Work to complete: If a picture appears in the records, skip it; copy everything else exactly.

Exercise data:
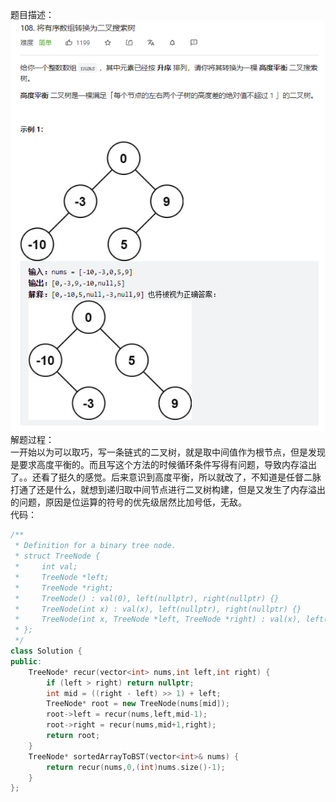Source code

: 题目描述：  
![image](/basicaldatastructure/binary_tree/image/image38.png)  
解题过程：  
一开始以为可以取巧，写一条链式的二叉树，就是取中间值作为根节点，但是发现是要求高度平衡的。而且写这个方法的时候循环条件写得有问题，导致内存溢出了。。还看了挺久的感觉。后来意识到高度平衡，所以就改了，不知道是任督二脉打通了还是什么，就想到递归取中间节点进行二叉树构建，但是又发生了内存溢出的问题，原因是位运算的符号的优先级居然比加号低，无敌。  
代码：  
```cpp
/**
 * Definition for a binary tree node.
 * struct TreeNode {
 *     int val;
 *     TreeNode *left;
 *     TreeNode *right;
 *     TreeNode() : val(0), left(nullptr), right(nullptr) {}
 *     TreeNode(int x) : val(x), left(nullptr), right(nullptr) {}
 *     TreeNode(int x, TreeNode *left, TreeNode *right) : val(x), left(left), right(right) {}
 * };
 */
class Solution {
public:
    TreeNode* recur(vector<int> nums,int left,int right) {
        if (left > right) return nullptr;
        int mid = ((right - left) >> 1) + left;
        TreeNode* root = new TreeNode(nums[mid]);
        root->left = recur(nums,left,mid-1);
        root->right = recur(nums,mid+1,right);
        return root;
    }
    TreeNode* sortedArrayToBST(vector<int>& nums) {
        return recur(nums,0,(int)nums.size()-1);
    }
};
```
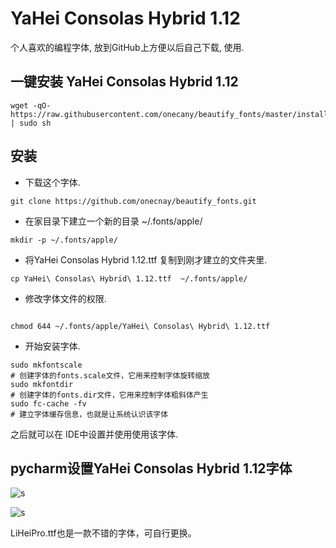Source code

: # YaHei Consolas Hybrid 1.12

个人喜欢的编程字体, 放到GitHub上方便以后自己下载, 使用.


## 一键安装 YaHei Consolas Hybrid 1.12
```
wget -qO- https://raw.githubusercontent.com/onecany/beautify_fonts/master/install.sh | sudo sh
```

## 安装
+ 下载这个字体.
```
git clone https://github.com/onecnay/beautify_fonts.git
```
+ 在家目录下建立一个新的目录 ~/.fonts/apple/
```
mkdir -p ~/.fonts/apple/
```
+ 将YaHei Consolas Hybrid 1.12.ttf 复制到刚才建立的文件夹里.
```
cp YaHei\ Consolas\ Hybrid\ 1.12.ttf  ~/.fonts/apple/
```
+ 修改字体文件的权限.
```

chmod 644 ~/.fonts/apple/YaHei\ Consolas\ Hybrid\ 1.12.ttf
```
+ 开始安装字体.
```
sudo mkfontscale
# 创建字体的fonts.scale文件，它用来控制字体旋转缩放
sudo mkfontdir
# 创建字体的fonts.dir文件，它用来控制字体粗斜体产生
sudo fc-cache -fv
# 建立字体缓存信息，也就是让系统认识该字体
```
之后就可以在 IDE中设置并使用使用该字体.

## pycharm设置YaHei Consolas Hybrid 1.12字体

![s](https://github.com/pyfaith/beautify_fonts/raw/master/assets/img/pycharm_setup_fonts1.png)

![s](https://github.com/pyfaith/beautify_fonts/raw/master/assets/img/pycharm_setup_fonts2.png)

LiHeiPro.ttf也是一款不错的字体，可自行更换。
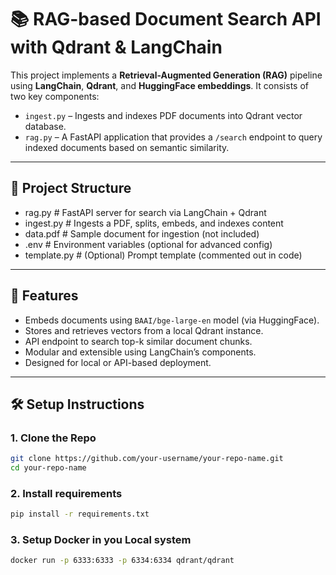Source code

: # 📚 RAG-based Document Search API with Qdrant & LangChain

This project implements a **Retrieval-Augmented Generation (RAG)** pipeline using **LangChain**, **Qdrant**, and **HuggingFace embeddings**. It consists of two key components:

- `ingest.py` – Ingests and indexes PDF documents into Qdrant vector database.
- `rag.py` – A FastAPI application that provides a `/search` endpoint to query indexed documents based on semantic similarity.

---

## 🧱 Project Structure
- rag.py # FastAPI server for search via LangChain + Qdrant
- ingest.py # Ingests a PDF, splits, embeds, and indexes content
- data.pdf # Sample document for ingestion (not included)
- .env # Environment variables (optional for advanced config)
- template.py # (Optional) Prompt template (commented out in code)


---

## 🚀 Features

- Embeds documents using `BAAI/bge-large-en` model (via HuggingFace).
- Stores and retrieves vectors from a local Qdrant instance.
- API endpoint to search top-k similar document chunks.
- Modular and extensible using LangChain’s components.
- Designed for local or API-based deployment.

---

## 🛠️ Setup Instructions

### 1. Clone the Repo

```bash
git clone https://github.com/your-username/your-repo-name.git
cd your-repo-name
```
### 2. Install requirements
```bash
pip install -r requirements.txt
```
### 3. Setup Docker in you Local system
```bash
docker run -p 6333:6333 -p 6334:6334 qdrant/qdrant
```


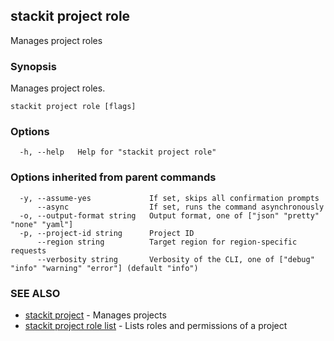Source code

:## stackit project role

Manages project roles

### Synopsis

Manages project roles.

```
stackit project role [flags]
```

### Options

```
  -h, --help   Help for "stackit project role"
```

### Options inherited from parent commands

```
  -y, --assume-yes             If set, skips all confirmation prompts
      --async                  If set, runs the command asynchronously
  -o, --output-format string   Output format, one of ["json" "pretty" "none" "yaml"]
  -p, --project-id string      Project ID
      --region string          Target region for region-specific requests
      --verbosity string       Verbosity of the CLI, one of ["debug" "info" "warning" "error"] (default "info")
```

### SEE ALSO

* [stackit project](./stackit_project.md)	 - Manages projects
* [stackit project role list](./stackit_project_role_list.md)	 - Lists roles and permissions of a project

Written reply:
Source code

: 题目描述：  
![image](/basicaldatastructure/binary_tree/image/image38.png)  
解题过程：  
一开始以为可以取巧，写一条链式的二叉树，就是取中间值作为根节点，但是发现是要求高度平衡的。而且写这个方法的时候循环条件写得有问题，导致内存溢出了。。还看了挺久的感觉。后来意识到高度平衡，所以就改了，不知道是任督二脉打通了还是什么，就想到递归取中间节点进行二叉树构建，但是又发生了内存溢出的问题，原因是位运算的符号的优先级居然比加号低，无敌。  
代码：  
```cpp
/**
 * Definition for a binary tree node.
 * struct TreeNode {
 *     int val;
 *     TreeNode *left;
 *     TreeNode *right;
 *     TreeNode() : val(0), left(nullptr), right(nullptr) {}
 *     TreeNode(int x) : val(x), left(nullptr), right(nullptr) {}
 *     TreeNode(int x, TreeNode *left, TreeNode *right) : val(x), left(left), right(right) {}
 * };
 */
class Solution {
public:
    TreeNode* recur(vector<int> nums,int left,int right) {
        if (left > right) return nullptr;
        int mid = ((right - left) >> 1) + left;
        TreeNode* root = new TreeNode(nums[mid]);
        root->left = recur(nums,left,mid-1);
        root->right = recur(nums,mid+1,right);
        return root;
    }
    TreeNode* sortedArrayToBST(vector<int>& nums) {
        return recur(nums,0,(int)nums.size()-1);
    }
};
```
Source code

: # YaHei Consolas Hybrid 1.12

个人喜欢的编程字体, 放到GitHub上方便以后自己下载, 使用.


## 一键安装 YaHei Consolas Hybrid 1.12
```
wget -qO- https://raw.githubusercontent.com/onecany/beautify_fonts/master/install.sh | sudo sh
```

## 安装
+ 下载这个字体.
```
git clone https://github.com/onecnay/beautify_fonts.git
```
+ 在家目录下建立一个新的目录 ~/.fonts/apple/
```
mkdir -p ~/.fonts/apple/
```
+ 将YaHei Consolas Hybrid 1.12.ttf 复制到刚才建立的文件夹里.
```
cp YaHei\ Consolas\ Hybrid\ 1.12.ttf  ~/.fonts/apple/
```
+ 修改字体文件的权限.
```

chmod 644 ~/.fonts/apple/YaHei\ Consolas\ Hybrid\ 1.12.ttf
```
+ 开始安装字体.
```
sudo mkfontscale
# 创建字体的fonts.scale文件，它用来控制字体旋转缩放
sudo mkfontdir
# 创建字体的fonts.dir文件，它用来控制字体粗斜体产生
sudo fc-cache -fv
# 建立字体缓存信息，也就是让系统认识该字体
```
之后就可以在 IDE中设置并使用使用该字体.

## pycharm设置YaHei Consolas Hybrid 1.12字体

![s](https://github.com/pyfaith/beautify_fonts/raw/master/assets/img/pycharm_setup_fonts1.png)

![s](https://github.com/pyfaith/beautify_fonts/raw/master/assets/img/pycharm_setup_fonts2.png)

LiHeiPro.ttf也是一款不错的字体，可自行更换。
Source code

: # 📚 RAG-based Document Search API with Qdrant & LangChain

This project implements a **Retrieval-Augmented Generation (RAG)** pipeline using **LangChain**, **Qdrant**, and **HuggingFace embeddings**. It consists of two key components:

- `ingest.py` – Ingests and indexes PDF documents into Qdrant vector database.
- `rag.py` – A FastAPI application that provides a `/search` endpoint to query indexed documents based on semantic similarity.

---

## 🧱 Project Structure
- rag.py # FastAPI server for search via LangChain + Qdrant
- ingest.py # Ingests a PDF, splits, embeds, and indexes content
- data.pdf # Sample document for ingestion (not included)
- .env # Environment variables (optional for advanced config)
- template.py # (Optional) Prompt template (commented out in code)


---

## 🚀 Features

- Embeds documents using `BAAI/bge-large-en` model (via HuggingFace).
- Stores and retrieves vectors from a local Qdrant instance.
- API endpoint to search top-k similar document chunks.
- Modular and extensible using LangChain’s components.
- Designed for local or API-based deployment.

---

## 🛠️ Setup Instructions

### 1. Clone the Repo

```bash
git clone https://github.com/your-username/your-repo-name.git
cd your-repo-name
```
### 2. Install requirements
```bash
pip install -r requirements.txt
```
### 3. Setup Docker in you Local system
```bash
docker run -p 6333:6333 -p 6334:6334 qdrant/qdrant
```


Source code

:## stackit project role

Manages project roles

### Synopsis

Manages project roles.

```
stackit project role [flags]
```

### Options

```
  -h, --help   Help for "stackit project role"
```

### Options inherited from parent commands

```
  -y, --assume-yes             If set, skips all confirmation prompts
      --async                  If set, runs the command asynchronously
  -o, --output-format string   Output format, one of ["json" "pretty" "none" "yaml"]
  -p, --project-id string      Project ID
      --region string          Target region for region-specific requests
      --verbosity string       Verbosity of the CLI, one of ["debug" "info" "warning" "error"] (default "info")
```

### SEE ALSO

* [stackit project](./stackit_project.md)	 - Manages projects
* [stackit project role list](./stackit_project_role_list.md)	 - Lists roles and permissions of a project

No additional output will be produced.